2011年11月26日

刷り込み

ここ数日は金管アンサンブルの委嘱作品を書いているのですが、3曲の小品の組曲を提供する予定でいました。私が組曲を書く場合は、先ずざっとそれぞれの曲のメロディ、ハーモニー、構成、コンセプトを粗く作っておいて、その後それらを並べて、それぞれの曲が個性的でそれぞれの曲の並びの良いようにアジャストしていくようなカンジで完成させていきます。つまりある意味複数の曲を同時進行で仕上げていくのです。それはそれぞれの奏者の演奏上のバランス、曲調のバランスをとるための最良の方法だと思うからです。

既に2曲は粗く出来ていたので組曲の最後の曲となる残りの変拍子ものの1曲を途中まで作曲をしていたところに、まるでコンセプトの違うものがアタマによぎったので、すかさず五線紙にスケッチをしました。
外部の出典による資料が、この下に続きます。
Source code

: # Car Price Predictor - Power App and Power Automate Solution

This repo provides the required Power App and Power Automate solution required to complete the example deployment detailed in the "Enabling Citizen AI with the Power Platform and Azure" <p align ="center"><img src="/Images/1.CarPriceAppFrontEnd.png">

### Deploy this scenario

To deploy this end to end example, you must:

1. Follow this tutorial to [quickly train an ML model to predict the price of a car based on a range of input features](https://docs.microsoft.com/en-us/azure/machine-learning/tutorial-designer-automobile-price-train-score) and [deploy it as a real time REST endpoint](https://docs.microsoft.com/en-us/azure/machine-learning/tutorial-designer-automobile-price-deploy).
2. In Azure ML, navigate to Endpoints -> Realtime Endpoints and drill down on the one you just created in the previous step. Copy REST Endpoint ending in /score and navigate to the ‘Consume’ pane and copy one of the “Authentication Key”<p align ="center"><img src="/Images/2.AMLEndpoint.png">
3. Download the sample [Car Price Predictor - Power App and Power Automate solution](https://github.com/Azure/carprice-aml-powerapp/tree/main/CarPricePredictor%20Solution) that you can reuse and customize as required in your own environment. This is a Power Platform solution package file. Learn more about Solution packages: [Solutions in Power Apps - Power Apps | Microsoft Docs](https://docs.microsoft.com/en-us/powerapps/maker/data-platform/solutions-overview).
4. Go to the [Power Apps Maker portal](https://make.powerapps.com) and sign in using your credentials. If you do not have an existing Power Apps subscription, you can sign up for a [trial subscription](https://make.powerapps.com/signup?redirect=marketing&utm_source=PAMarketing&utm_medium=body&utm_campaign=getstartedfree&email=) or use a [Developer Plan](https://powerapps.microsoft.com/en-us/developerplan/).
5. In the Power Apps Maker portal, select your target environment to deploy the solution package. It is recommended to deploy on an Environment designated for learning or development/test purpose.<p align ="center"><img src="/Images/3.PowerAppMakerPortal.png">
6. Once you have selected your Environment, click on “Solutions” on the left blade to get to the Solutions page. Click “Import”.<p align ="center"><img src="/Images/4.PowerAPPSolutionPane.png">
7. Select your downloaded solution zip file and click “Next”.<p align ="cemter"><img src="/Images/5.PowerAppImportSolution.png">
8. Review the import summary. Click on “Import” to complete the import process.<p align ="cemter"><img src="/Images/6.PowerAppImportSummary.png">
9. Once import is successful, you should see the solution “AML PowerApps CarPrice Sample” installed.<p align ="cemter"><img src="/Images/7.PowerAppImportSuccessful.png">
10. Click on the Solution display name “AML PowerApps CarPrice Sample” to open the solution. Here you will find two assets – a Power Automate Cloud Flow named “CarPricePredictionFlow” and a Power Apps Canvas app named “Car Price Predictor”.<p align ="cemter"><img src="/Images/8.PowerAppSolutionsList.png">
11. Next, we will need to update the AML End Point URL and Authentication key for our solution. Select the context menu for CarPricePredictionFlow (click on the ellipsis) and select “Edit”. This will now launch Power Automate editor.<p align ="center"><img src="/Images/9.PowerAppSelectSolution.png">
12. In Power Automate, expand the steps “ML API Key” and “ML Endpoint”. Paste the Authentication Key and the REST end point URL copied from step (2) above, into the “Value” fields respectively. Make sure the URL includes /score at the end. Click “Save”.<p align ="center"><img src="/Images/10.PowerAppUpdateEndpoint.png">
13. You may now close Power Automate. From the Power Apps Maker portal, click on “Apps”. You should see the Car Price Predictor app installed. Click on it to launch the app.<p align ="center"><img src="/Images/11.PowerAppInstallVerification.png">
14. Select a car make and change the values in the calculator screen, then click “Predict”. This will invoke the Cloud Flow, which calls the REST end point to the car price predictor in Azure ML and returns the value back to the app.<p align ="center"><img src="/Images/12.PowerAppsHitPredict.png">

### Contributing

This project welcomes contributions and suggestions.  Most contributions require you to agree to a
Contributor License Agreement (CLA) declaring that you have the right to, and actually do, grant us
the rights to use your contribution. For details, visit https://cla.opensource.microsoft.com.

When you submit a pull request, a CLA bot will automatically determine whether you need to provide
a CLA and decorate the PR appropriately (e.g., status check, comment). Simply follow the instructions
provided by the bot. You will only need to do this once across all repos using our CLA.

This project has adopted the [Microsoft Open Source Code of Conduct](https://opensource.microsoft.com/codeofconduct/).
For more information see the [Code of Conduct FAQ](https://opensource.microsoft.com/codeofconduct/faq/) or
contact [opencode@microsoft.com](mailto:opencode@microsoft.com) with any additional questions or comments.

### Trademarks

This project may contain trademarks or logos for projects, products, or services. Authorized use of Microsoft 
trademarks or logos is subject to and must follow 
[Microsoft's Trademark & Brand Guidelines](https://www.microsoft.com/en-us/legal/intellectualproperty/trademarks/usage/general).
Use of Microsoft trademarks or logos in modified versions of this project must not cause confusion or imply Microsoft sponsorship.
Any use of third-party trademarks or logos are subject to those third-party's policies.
普段、自分で書くような類いの曲調ではなく、いわゆる「賛美歌」的なものです。最近になりあちこちでクリスマスソングのBGMが沢山かかっているせいなのかも知れません。いわゆる「刷り込み」というものです。いい意味でも悪い意味でも普段の自分の音楽環境をちゃんとしておかないと知らず知らずに、その音楽が好き嫌い関係なく、作編曲や演奏に影響を強く及ぼしてしまうというのです。ある意味、怖いです。
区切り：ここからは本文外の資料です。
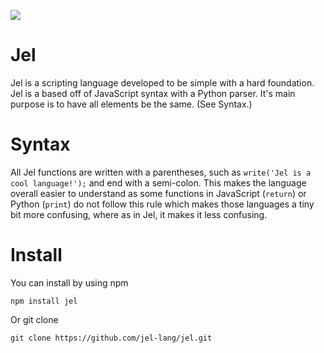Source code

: ![](https://raw.githubusercontent.com/jel-lang/jel/master/docs/jel.png)
# Jel
Jel is a scripting language developed to be simple with a hard foundation. Jel is a based off of JavaScript syntax with a Python
parser. It's main purpose is to have all elements be the same. (See Syntax.)

# Syntax
All Jel functions are written with a parentheses, such as `write('Jel is a cool language!');` and end with a semi-colon.
This makes the language overall easier to understand as some functions in JavaScript (`return`) or Python (`print`) do not follow this rule which makes those languages a tiny bit more confusing, where as in Jel, it makes it less confusing.

# Install
You can install by using npm

    npm install jel  
    
Or git clone

    git clone https://github.com/jel-lang/jel.git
ポジティブに考えると大好きなものや目指す音楽を常日頃聴くことでそれらのニュアンスを掴むことが出来ると思います。しかしプロミュージシャンとしてそれらをあまりに聴きすぎると、聴き方を間違うと自分のオリジナリティを持てずに、憧れの人の「贋作」まがいになってしまうので要注意です。

肝心の横入りしてきた「賛美歌」ですが、今回の組曲に組み込んでみたら面白そうだなと思ったのでそれも加えて4曲の小品となりそうです。作曲途中の変拍子曲は今日明日中に再び着手して粗く完成させて、来週から演奏の仕事の合間にスケッチから本書きのオーケストレーションへと進んでいければと思います。

って書いておけばちゃんと期日通りに仕上ることでしょう。